Data for this exercise

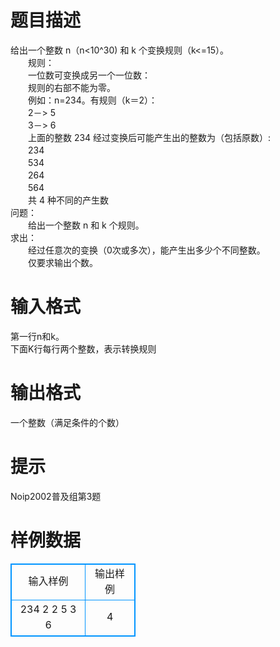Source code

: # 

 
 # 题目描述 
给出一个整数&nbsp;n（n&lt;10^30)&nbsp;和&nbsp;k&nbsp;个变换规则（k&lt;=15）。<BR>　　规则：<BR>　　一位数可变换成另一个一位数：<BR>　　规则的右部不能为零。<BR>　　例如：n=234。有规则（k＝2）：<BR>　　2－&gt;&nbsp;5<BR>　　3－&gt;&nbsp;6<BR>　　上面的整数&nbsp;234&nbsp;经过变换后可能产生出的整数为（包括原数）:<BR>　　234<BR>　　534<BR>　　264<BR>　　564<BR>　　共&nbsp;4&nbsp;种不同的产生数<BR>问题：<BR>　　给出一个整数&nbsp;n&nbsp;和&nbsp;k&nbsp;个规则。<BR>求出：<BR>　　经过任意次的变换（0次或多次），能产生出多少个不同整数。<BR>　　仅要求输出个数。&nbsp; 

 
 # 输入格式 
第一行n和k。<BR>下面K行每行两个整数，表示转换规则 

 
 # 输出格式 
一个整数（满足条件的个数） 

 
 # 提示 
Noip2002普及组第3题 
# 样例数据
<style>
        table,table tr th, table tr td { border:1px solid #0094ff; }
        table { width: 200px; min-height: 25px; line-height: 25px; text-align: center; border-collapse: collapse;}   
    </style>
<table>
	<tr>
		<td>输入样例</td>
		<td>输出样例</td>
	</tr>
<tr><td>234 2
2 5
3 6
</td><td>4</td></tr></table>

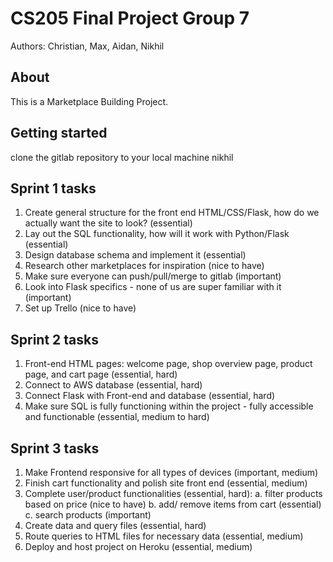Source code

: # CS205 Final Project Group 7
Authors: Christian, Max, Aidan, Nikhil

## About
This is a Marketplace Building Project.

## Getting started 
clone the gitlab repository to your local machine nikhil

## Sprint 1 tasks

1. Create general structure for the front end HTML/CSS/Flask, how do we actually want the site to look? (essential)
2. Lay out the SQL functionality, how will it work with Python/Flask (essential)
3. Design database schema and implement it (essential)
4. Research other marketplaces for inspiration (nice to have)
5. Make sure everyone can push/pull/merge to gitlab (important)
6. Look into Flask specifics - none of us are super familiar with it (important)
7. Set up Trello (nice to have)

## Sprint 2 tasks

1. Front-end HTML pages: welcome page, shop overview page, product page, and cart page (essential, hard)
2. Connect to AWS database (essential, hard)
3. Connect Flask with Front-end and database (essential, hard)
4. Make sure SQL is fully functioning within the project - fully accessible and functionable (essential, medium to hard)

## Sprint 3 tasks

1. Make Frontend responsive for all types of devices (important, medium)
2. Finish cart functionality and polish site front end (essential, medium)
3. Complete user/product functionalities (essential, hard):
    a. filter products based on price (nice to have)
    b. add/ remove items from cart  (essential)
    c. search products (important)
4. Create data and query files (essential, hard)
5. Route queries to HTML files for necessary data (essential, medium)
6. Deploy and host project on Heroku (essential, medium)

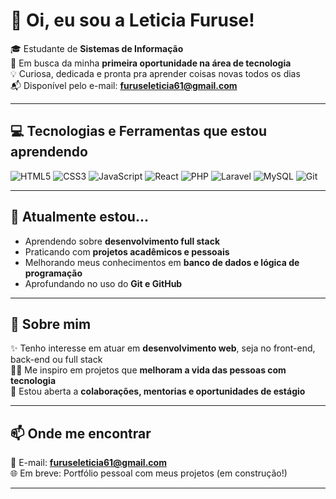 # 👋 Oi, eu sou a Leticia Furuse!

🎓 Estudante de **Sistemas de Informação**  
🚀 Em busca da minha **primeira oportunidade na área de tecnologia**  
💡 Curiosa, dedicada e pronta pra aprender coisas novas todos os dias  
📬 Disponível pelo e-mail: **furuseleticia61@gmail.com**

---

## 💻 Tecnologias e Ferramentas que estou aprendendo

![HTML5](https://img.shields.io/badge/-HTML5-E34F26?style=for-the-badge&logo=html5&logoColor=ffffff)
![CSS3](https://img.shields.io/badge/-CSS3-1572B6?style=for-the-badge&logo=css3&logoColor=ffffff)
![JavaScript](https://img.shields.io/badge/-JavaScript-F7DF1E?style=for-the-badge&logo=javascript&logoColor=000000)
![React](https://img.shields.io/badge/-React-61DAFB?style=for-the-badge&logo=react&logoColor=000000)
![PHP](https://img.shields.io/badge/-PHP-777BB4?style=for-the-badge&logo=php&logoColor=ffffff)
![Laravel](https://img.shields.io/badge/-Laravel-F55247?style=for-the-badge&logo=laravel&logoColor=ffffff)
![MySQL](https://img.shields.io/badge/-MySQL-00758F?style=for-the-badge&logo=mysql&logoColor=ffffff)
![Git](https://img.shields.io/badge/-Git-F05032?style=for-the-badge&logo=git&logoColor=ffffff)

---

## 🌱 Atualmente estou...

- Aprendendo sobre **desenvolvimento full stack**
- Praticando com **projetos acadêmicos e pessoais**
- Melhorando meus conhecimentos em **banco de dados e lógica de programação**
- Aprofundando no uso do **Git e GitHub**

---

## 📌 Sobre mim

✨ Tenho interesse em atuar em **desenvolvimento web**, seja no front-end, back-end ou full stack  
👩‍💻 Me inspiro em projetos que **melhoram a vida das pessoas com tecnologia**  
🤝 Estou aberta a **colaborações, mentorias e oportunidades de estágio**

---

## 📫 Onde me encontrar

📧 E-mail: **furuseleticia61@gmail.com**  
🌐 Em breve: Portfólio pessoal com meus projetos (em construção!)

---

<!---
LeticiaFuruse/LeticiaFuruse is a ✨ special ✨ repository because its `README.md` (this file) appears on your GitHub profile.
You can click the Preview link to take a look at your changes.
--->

Directions for this task
Only the lines above from the one with "3. Complete user/product" to the one with "## 📫 Onde me encontrar" should be printed, both included and exactly as written; no picture belongs in the copy.

Task output
3. Complete user/product functionalities (essential, hard):
    a. filter products based on price (nice to have)
    b. add/ remove items from cart  (essential)
    c. search products (important)
4. Create data and query files (essential, hard)
5. Route queries to HTML files for necessary data (essential, medium)
6. Deploy and host project on Heroku (essential, medium)

 # 👋 Oi, eu sou a Leticia Furuse!

🎓 Estudante de **Sistemas de Informação**  
🚀 Em busca da minha **primeira oportunidade na área de tecnologia**  
💡 Curiosa, dedicada e pronta pra aprender coisas novas todos os dias  
📬 Disponível pelo e-mail: **furuseleticia61@gmail.com**

---

## 💻 Tecnologias e Ferramentas que estou aprendendo

![HTML5](https://img.shields.io/badge/-HTML5-E34F26?style=for-the-badge&logo=html5&logoColor=ffffff)
![CSS3](https://img.shields.io/badge/-CSS3-1572B6?style=for-the-badge&logo=css3&logoColor=ffffff)
![JavaScript](https://img.shields.io/badge/-JavaScript-F7DF1E?style=for-the-badge&logo=javascript&logoColor=000000)
![React](https://img.shields.io/badge/-React-61DAFB?style=for-the-badge&logo=react&logoColor=000000)
![PHP](https://img.shields.io/badge/-PHP-777BB4?style=for-the-badge&logo=php&logoColor=ffffff)
![Laravel](https://img.shields.io/badge/-Laravel-F55247?style=for-the-badge&logo=laravel&logoColor=ffffff)
![MySQL](https://img.shields.io/badge/-MySQL-00758F?style=for-the-badge&logo=mysql&logoColor=ffffff)
![Git](https://img.shields.io/badge/-Git-F05032?style=for-the-badge&logo=git&logoColor=ffffff)

---

## 🌱 Atualmente estou...

- Aprendendo sobre **desenvolvimento full stack**
- Praticando com **projetos acadêmicos e pessoais**
- Melhorando meus conhecimentos em **banco de dados e lógica de programação**
- Aprofundando no uso do **Git e GitHub**

---

## 📌 Sobre mim

✨ Tenho interesse em atuar em **desenvolvimento web**, seja no front-end, back-end ou full stack  
👩‍💻 Me inspiro em projetos que **melhoram a vida das pessoas com tecnologia**  
🤝 Estou aberta a **colaborações, mentorias e oportunidades de estágio**

---

## 📫 Onde me encontrar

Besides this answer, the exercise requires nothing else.